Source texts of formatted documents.
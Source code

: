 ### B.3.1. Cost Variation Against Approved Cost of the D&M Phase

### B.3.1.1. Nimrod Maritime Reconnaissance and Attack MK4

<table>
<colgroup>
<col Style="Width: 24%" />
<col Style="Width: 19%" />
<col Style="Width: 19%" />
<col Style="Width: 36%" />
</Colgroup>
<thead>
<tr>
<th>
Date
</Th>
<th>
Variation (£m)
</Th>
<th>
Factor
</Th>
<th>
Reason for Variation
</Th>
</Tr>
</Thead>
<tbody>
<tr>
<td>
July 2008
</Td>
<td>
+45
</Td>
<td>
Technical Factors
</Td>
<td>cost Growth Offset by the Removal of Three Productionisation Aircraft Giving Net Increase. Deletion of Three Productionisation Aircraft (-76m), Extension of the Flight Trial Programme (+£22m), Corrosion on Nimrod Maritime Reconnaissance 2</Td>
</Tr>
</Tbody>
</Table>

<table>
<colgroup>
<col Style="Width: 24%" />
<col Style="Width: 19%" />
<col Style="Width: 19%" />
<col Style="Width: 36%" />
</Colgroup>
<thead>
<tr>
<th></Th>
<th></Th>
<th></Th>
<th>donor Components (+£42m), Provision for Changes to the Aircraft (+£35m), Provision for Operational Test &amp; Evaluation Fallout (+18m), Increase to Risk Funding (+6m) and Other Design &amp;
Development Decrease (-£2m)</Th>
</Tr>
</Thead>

WHAT YOU SHOULD DO. Write out every line from the records above, word for word.

YOUR RESPONSE.
Source code

: ### B.3.1. Cost Variation Against Approved Cost of the D&M Phase

### B.3.1.1. Nimrod Maritime Reconnaissance and Attack MK4

<table>
<colgroup>
<col Style="Width: 24%" />
<col Style="Width: 19%" />
<col Style="Width: 19%" />
<col Style="Width: 36%" />
</Colgroup>
<thead>
<tr>
<th>
Date
</Th>
<th>
Variation (£m)
</Th>
<th>
Factor
</Th>
<th>
Reason for Variation
</Th>
</Tr>
</Thead>
<tbody>
<tr>
<td>
July 2008
</Td>
<td>
+45
</Td>
<td>
Technical Factors
</Td>
<td>cost Growth Offset by the Removal of Three Productionisation Aircraft Giving Net Increase. Deletion of Three Productionisation Aircraft (-76m), Extension of the Flight Trial Programme (+£22m), Corrosion on Nimrod Maritime Reconnaissance 2</Td>
</Tr>
</Tbody>
</Table>

<table>
<colgroup>
<col Style="Width: 24%" />
<col Style="Width: 19%" />
<col Style="Width: 19%" />
<col Style="Width: 36%" />
</Colgroup>
<thead>
<tr>
<th></Th>
<th></Th>
<th></Th>
<th>donor Components (+£42m), Provision for Changes to the Aircraft (+£35m), Provision for Operational Test &amp; Evaluation Fallout (+18m), Increase to Risk Funding (+6m) and Other Design &amp;
Development Decrease (-£2m)</Th>
</Tr>
</Thead>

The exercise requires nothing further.